Sandy forest soils in the Great Lakes region store ~80 Mg C ha^-1, functioning with vegetation as part of the Northern Hemisphere carbon (C) sink. Our study focuses on the functional diversity of exotic earthworm communities in sandy temperate forest soils and on whether these communities alter the amount and distribution of C as has been shown for finer-textured forest soils. No study to date has examined changes in all major forest soil C budget components (particulate, dissolved, and gaseous) associated with earthworm activity.  The goal of this study was to examine individual and interactive impacts of three earthworm species (Lumbricus terrestris, Aporrectodea trapezoides, and Eisenia foetida) belonging to different functional groups on forest soil C budget components.  We used a 12-month mesocosm experiment with a full factorial design (all combinations of earthworm species). Relationships among earthworm community composition, changes in soil C content and distribution, cumulative CO₂ losses, and dissolved organic C losses were resolved using generalized linear models (GLM) and Kruskal-Wallis tests.
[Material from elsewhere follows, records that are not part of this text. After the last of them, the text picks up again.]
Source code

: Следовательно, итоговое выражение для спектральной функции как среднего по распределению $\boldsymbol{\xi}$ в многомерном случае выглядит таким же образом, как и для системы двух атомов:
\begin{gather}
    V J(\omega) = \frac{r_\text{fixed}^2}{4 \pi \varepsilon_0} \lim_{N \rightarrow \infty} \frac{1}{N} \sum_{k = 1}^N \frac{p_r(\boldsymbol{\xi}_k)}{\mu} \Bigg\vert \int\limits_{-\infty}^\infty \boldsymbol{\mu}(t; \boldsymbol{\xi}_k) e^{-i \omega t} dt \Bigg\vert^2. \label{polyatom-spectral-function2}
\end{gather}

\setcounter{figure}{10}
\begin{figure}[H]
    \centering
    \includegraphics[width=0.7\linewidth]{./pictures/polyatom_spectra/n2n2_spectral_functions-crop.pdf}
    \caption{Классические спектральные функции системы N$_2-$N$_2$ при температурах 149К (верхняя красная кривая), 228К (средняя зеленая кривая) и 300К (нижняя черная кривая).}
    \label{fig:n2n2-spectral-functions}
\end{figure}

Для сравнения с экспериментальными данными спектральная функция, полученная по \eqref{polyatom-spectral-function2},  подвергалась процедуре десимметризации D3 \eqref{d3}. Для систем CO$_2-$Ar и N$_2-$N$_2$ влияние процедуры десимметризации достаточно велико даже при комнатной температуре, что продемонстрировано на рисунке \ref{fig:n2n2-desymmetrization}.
Correlational analyses were used to assess relationships between burrow system structure, as determined by X-ray computed tomography, and soil C budget components.

Results/Conclusions

GLM repeated measures analysis showed significant effects of earthworm community treatment over time (p < 0.05). Control mesocosms and mineral soil-dwelling (endogeic) species monocultures showed the lowest CO₂ losses. The highest CO₂ losses were observed in mesocosms with paired surface-dwelling (epigeic) and vertical-burrowing (anecic) species, paired epigeic and endogeic species, and all functional groups combined. Kruskal-Wallis tests showed no significant differences in mean rank distributions of total CO₂-C or DOC loss across treatments. Earthworm community effects on leaf litter mass loss were significant and largely driven by anecic species presence (Kruskal-Wallis, p<0.05). No significant impacts were observed on total soil C mass. However, earthworms drove vertical redistribution of soil C by transferring litter and subsoil C into the A horizon. Also, soil del¹³C signatures showed burrow soils are depleted relative to non-burrow soils, indicative of leaf litter incorporation into forest soils. Lastly, correlational analyses showed no relationships between burrow system structure and soil CO₂ and DOC losses. This is likely explained by the well-drained nature of these soils, where C losses are controlled by production rather than diffusion/infiltration rates. Our results suggest changes in earthworm community composition could have non-additive effects on soil C budget components, and establish fundamental baseline data to compare earthworm community impacts on soil C cycling in north temperate forests.